Blocages économiques et diplomatiques selon Ségolène
Dans son intervention sur TF1, Royal a évoqué les nombreux obstacles entravant les relations entre la France et l’Algérie, touchant aussi bien l’économie que la diplomatie. Elle a souligné que les ambassadeurs ont été rappelés, ce qui a affaibli les liens consulaires, indispensables pour la régulation des mouvements migratoires. Selon elle, des secteurs économiques comme l’agriculture et l’exportation de bovins souffrent grandement de ces interruptions.
Histoires et incohérences diplomatiques
Royal a critiqué le manque de reconnaissance de la France vis-à-vis des conséquences de sa colonisation en Algérie, qui s’étend de 1830 à 1962. Elle souligne l’urgence d’un acte de réconciliation et de reconnaissance pour éviter que les liens diplomatiques ne se fragmentent de façon irréversible. Elle a également critiqué Emmanuel Macron pour ses déclarations sur la colonisation en 2017, marquées par des changements de ton considérés en Algérie comme une véritable trahison.
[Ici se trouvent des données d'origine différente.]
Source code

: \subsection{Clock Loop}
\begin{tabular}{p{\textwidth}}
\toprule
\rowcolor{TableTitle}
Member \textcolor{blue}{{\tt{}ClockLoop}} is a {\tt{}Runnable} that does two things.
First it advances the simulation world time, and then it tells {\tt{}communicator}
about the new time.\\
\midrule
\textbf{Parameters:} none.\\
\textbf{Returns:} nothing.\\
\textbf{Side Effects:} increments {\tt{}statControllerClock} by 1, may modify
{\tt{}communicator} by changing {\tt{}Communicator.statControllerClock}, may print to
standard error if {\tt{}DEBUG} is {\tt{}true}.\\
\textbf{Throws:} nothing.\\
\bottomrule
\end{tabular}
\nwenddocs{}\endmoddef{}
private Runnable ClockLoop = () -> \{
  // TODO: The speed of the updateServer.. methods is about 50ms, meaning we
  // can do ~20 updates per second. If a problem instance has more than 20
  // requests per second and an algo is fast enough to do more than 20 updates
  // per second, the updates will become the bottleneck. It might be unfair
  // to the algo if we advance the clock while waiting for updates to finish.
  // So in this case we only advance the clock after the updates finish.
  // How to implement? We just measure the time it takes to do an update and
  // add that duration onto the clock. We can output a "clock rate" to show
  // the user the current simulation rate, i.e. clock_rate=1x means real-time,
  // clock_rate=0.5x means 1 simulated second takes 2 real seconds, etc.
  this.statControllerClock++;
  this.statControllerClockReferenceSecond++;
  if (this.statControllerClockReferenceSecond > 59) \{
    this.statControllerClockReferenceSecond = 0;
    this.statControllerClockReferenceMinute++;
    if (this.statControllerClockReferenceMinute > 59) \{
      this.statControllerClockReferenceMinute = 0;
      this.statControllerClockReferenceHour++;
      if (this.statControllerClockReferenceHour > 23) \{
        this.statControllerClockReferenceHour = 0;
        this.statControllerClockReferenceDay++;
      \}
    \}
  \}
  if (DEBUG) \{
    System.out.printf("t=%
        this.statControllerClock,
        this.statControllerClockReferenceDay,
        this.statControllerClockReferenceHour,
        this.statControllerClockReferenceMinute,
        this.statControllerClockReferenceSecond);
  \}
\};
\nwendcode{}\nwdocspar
Conséquences d’un manque de dialogue
La situation est aggravée par la reconnaissance par la France d’un plan d’autonomie pour le Sahara occidental sous souveraineté marocaine, ce qui va à l’encontre de l’Algérie qui soutient le droit à l’autodétermination des Sahraouis. Les divergences exacerbé les tensions, tout comme l’affaire impliquant le journaliste Christophe Gleizes. Ségolène Royal appelle à un effort de réconciliation, évoquant une intervention prochaine de Laurent Nunez en Algérie, pour éviter de s’exclure définitivement des futures collaborations avec ce pays en plein développement.
Segolène Royal a insisté sur l’importance d’une réconciliation pour les jeunes générations, soulignant que l’Algérie appelle depuis longtemps un geste de rapprochement, et que la France pourrait perdre définitivement son influence en Algérie si des actions ne sont pas menées rapidement.